Les mûres sont mûres le long des murs
Et des bouches bouchent nos yeux. 
Les porcs débarquent dans des ports
D’Amérique
Et de nos pores1
S’enfuient les désirs. 

Robert Desnos

1. Pores : minuscules trous dans la peau

Comment fonctionnent ces poèmes ?

  • Dans le premier poème

Le poète joue sur le champ lexical (l’ensemble des mots qui se rapportent au même thème) du crocodile : « croquer », « crocodile », et des homophones qui, à l’oral, forment les mots, « crocodile », « caïman » et « alligator ». Il n’y a que le mot « crocodile » qui est employé entièrement :

  • « Caï » est un personnage qui ment (le caïman appartient à la famille des crocodiles) : « Caï-ment » $\rightarrow$ caïman ;
  • « Alligue » est un autre personnage qui a tort (l’alligator ressemble lui aussi beaucoup au crocodile) : « Alligue-a-tort » $\rightarrow$ alligator.

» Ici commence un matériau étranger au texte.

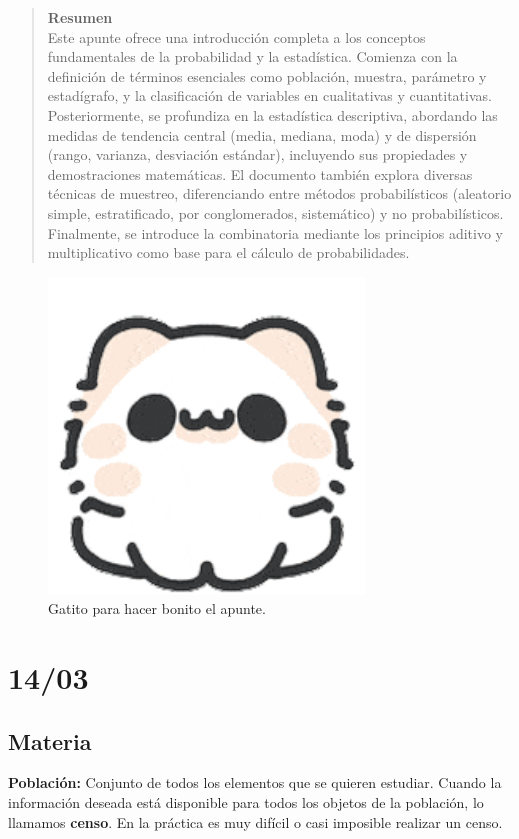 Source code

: \documentclass[12pt, letterpaper]{article}
\begin{document}
\begin{abstract}
    \noindent \textbf{Resumen} \\
    Este apunte ofrece una introducción completa a los conceptos fundamentales de la probabilidad y la estadística. Comienza con la definición de términos esenciales como población, muestra, parámetro y estadígrafo, y la clasificación de variables en cualitativas y cuantitativas. Posteriormente, se profundiza en la estadística descriptiva, abordando las medidas de tendencia central (media, mediana, moda) y de dispersión (rango, varianza, desviación estándar), incluyendo sus propiedades y demostraciones matemáticas. El documento también explora diversas técnicas de muestreo, diferenciando entre métodos probabilísticos (aleatorio simple, estratificado, por conglomerados, sistemático) y no probabilísticos. Finalmente, se introduce la combinatoria mediante los principios aditivo y multiplicativo como base para el cálculo de probabilidades.
\end{abstract}

\begin{figure}[htbp]
    \centering
    \includegraphics[width=0.75\textwidth]{gatito}
    \caption{Gatito para hacer bonito el apunte.}
    \label{fig:gatito}
\end{figure}
\newpage

\tableofcontents
\newpage %

\section{14/03}
\subsection{Materia}
\textbf{Población:} %
Conjunto de todos los elementos que se quieren estudiar. Cuando la información deseada está disponible para todos los objetos de la población, lo llamamos \textbf{censo}. En la práctica es muy difícil o casi imposible realizar un censo.
\end{document}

Ce poème est amusant, surtout s’il est lu et entendu par un auditeur. 🐊 Le poète n’a pas eu d’autre intention que celle-ci : faire rire, et montrer son habileté à manier la langue.

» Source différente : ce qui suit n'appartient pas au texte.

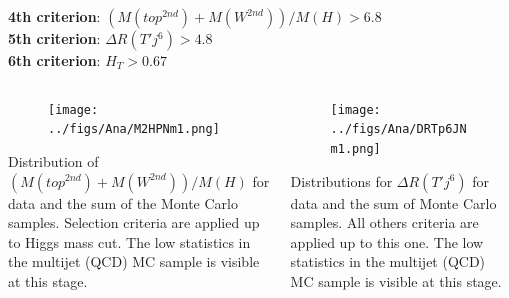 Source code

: \begin{frame}{}
\vspace{-.2cm}
    \begin{block}{}\scriptsize
      \textbf{4th criterion}: $(M(top^{2nd})+M(W^{2nd}))/M(H)>6.8$\\
      \textbf{5th criterion}: $\Delta R (T' j^{6})>4.8$\\
      \textbf{6th criterion}: $H_{T}>0.67$
    \end{block}

\vspace{-.5cm}
\begin{columns}
\begin{column}{.50\textwidth}
\begin{figure}[!Hhtbp]
  \begin{center}
    \texttt{[image: ../figs/Ana/M2HPNm1.png]}
  \end{center}
\end{figure}

\vspace{-.7cm}
    \begin{block}{}\tiny
      Distribution of $(M(top^{2nd})+M(W^{2nd}))/M(H)$ for data and the sum of the Monte Carlo samples. Selection criteria are applied up to Higgs mass cut. The low statistics in the multijet (QCD) MC sample is visible at this stage.
    \end{block}
\end{column}

\begin{column}{.50\textwidth}
\begin{figure}[!Hhtbp]
  \begin{center}
    \texttt{[image: ../figs/Ana/DRTp6JNm1.png]}
  \end{center}
\end{figure}

\vspace{-.7cm}
    \begin{block}{}\tiny
      Distributions for $\Delta R (T' j^{6})$  for data and the sum of Monte Carlo samples. All others criteria are applied up to this one. The low statistics in the multijet (QCD) MC sample is visible at this stage.
    \end{block}
\end{column}

\end{columns}

\end{frame}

  • Dans les deux courts poèmes suivants

Les vers sont appelés « holorimes », ce qui signifie qu’à l’oral, ils s’entendent de la même manière même s’il s’agit de mots de sens différents. Si on les lit à voix haute sans faire de pause, on entend deux fois la même chose. Si le premier ne donne pas au lecteur une émotion particulière, il est surprenant car très habile.

Le deuxième fonctionne de la même manière, mais transmet une émotion particulière. L’auteure joue sur le sentiment de la tristesse ou de la mélancolie, elle qualifie « l’âme », donc ici le caractère de celui à qui elle parle, comme « monotone et lasse ». Elle regrette cela, ce que l’on comprend avec l’emploi de « hélas ».

  • Dans le dernier poème

Il utilise, dans les mêmes vers, les homophones des mots « mur », « bouche » et « port ». Le titre, « aumonyme », n’est pas un mot qui existe dans la langue française, il a été créé par l’auteur et devient un homonyme du mot « homonyme » lui-même  : il se prononce de la même manière mais ne s’écrit pas pareil.

Comment cette utilisation des homonymes produit-il un effet ?

Dans le premier poème, dès la première strophe, le mot « crocodile » est suivi du groupe verbal « [il] croque Odile ». La lecture ou l’écoute de ce poème amuse déjà le lecteur, mais le poète continue : en utilisant un personnage imaginaire prénommé « Caï », il amène son jeu de mots par étapes.
D’abord, Caï « raconte », puis il « invente », enfin il « ment », ce qui lui permet de faire entendre le mot « caïman » qui fait bien sûr penser au crocodile. Il procède de la même manière dans la dernière strophe en utilisant un autre personnage inventé, « Alligue ». On imagine dès le début de la strophe la chute, et en effet au dernier vers, on entend le mot « alligator ». 🐊

Le premier poème holorime joue sur les homonymes « arène » et « tour Magne », qui sont deux lieux touristiques de la ville de Nîmes. « L’arène » devient « la reine », « la tour Magne, à Nîmes », devient « tour magnanime ». En mettant en scène un personnage fictif, Gall, et en lui inventant une histoire, le poète montre son habileté et rend la compréhension plus facile. Le poème est plus vivant pour le lecteur.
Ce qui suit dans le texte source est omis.